Task description. Lines to restate from the data below: from the one containing "즉, 사업을 접게 만들고, 당신이" to the one containing "For instance, companies", both included. Give them again exactly, and only them.

Provided entries.
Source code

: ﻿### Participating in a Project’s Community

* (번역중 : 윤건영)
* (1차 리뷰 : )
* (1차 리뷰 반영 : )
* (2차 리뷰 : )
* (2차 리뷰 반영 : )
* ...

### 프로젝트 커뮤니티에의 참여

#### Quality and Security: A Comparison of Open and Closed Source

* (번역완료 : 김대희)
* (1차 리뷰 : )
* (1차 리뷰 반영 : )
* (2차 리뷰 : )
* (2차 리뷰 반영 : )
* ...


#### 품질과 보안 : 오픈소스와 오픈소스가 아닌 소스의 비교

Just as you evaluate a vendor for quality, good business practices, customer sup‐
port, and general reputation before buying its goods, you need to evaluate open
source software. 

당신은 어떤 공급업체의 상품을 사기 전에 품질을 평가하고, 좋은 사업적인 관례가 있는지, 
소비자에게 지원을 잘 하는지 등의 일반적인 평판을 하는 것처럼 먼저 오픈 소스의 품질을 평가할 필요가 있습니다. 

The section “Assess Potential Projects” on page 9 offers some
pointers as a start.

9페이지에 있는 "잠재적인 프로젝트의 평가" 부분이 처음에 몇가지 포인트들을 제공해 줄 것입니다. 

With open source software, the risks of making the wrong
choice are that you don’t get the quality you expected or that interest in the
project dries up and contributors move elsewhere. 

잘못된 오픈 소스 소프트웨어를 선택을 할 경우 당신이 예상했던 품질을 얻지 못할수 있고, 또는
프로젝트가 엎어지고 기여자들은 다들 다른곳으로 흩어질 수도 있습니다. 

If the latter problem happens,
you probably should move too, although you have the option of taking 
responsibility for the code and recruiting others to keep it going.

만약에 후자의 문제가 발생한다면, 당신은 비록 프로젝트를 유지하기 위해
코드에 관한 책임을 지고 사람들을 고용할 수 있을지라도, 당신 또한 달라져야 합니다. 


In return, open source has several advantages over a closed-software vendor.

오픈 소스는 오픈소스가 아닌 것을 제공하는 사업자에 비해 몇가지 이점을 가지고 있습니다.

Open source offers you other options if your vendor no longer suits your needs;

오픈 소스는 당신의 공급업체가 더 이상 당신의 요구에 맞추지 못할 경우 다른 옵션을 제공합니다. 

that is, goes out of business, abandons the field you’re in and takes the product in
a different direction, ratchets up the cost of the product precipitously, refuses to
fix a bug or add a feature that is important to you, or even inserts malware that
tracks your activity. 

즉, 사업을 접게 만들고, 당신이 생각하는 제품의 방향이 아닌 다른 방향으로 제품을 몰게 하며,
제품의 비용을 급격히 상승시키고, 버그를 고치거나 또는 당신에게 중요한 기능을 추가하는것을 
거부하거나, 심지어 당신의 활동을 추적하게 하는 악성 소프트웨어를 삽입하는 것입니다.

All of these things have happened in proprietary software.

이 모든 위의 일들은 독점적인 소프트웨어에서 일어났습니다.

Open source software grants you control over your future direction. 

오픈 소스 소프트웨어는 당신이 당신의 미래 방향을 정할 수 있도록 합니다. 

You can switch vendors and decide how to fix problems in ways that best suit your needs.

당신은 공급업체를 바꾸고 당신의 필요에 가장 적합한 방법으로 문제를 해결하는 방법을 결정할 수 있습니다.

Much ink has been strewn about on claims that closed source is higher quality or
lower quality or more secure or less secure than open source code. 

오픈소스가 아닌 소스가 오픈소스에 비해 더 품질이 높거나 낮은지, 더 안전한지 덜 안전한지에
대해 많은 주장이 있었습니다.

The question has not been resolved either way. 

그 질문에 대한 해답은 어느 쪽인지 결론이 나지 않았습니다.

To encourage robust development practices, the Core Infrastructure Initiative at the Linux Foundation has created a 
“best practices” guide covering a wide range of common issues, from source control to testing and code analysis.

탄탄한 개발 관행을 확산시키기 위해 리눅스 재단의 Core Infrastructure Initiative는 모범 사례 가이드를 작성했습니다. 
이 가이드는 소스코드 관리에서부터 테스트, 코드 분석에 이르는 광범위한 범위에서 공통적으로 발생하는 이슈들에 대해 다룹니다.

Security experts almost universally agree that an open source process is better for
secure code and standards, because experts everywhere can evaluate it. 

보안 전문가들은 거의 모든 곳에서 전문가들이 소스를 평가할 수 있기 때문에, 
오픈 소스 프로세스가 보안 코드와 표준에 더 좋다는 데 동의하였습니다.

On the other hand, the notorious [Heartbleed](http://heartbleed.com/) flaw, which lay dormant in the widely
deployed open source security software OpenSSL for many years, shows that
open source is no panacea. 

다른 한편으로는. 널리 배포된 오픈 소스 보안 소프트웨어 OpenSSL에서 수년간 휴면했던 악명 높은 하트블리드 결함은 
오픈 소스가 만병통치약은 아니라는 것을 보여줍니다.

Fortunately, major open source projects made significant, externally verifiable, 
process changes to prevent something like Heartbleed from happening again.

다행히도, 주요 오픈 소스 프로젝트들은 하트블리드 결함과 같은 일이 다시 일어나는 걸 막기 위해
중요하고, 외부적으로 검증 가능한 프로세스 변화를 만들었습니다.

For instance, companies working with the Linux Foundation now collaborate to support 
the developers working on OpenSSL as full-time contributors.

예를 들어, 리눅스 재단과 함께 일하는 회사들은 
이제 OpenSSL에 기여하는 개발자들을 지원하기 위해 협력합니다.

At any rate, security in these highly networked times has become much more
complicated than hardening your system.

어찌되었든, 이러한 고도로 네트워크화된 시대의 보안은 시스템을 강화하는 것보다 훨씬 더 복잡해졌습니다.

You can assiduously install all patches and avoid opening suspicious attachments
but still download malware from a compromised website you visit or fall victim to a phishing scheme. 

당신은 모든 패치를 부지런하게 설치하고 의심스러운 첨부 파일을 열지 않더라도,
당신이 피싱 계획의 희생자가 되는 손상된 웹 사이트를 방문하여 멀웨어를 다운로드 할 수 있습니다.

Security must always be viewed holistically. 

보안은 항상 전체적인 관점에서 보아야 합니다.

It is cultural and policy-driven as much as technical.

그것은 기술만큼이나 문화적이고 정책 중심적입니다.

Reply.
즉, 사업을 접게 만들고, 당신이 생각하는 제품의 방향이 아닌 다른 방향으로 제품을 몰게 하며,
제품의 비용을 급격히 상승시키고, 버그를 고치거나 또는 당신에게 중요한 기능을 추가하는것을 
거부하거나, 심지어 당신의 활동을 추적하게 하는 악성 소프트웨어를 삽입하는 것입니다.

All of these things have happened in proprietary software.

이 모든 위의 일들은 독점적인 소프트웨어에서 일어났습니다.

Open source software grants you control over your future direction. 

오픈 소스 소프트웨어는 당신이 당신의 미래 방향을 정할 수 있도록 합니다. 

You can switch vendors and decide how to fix problems in ways that best suit your needs.

당신은 공급업체를 바꾸고 당신의 필요에 가장 적합한 방법으로 문제를 해결하는 방법을 결정할 수 있습니다.

Much ink has been strewn about on claims that closed source is higher quality or
lower quality or more secure or less secure than open source code. 

오픈소스가 아닌 소스가 오픈소스에 비해 더 품질이 높거나 낮은지, 더 안전한지 덜 안전한지에
대해 많은 주장이 있었습니다.

The question has not been resolved either way. 

그 질문에 대한 해답은 어느 쪽인지 결론이 나지 않았습니다.

To encourage robust development practices, the Core Infrastructure Initiative at the Linux Foundation has created a 
“best practices” guide covering a wide range of common issues, from source control to testing and code analysis.

탄탄한 개발 관행을 확산시키기 위해 리눅스 재단의 Core Infrastructure Initiative는 모범 사례 가이드를 작성했습니다. 
이 가이드는 소스코드 관리에서부터 테스트, 코드 분석에 이르는 광범위한 범위에서 공통적으로 발생하는 이슈들에 대해 다룹니다.

Security experts almost universally agree that an open source process is better for
secure code and standards, because experts everywhere can evaluate it. 

보안 전문가들은 거의 모든 곳에서 전문가들이 소스를 평가할 수 있기 때문에, 
오픈 소스 프로세스가 보안 코드와 표준에 더 좋다는 데 동의하였습니다.

On the other hand, the notorious [Heartbleed](http://heartbleed.com/) flaw, which lay dormant in the widely
deployed open source security software OpenSSL for many years, shows that
open source is no panacea. 

다른 한편으로는. 널리 배포된 오픈 소스 보안 소프트웨어 OpenSSL에서 수년간 휴면했던 악명 높은 하트블리드 결함은 
오픈 소스가 만병통치약은 아니라는 것을 보여줍니다.

Fortunately, major open source projects made significant, externally verifiable, 
process changes to prevent something like Heartbleed from happening again.

다행히도, 주요 오픈 소스 프로젝트들은 하트블리드 결함과 같은 일이 다시 일어나는 걸 막기 위해
중요하고, 외부적으로 검증 가능한 프로세스 변화를 만들었습니다.

For instance, companies working with the Linux Foundation now collaborate to support 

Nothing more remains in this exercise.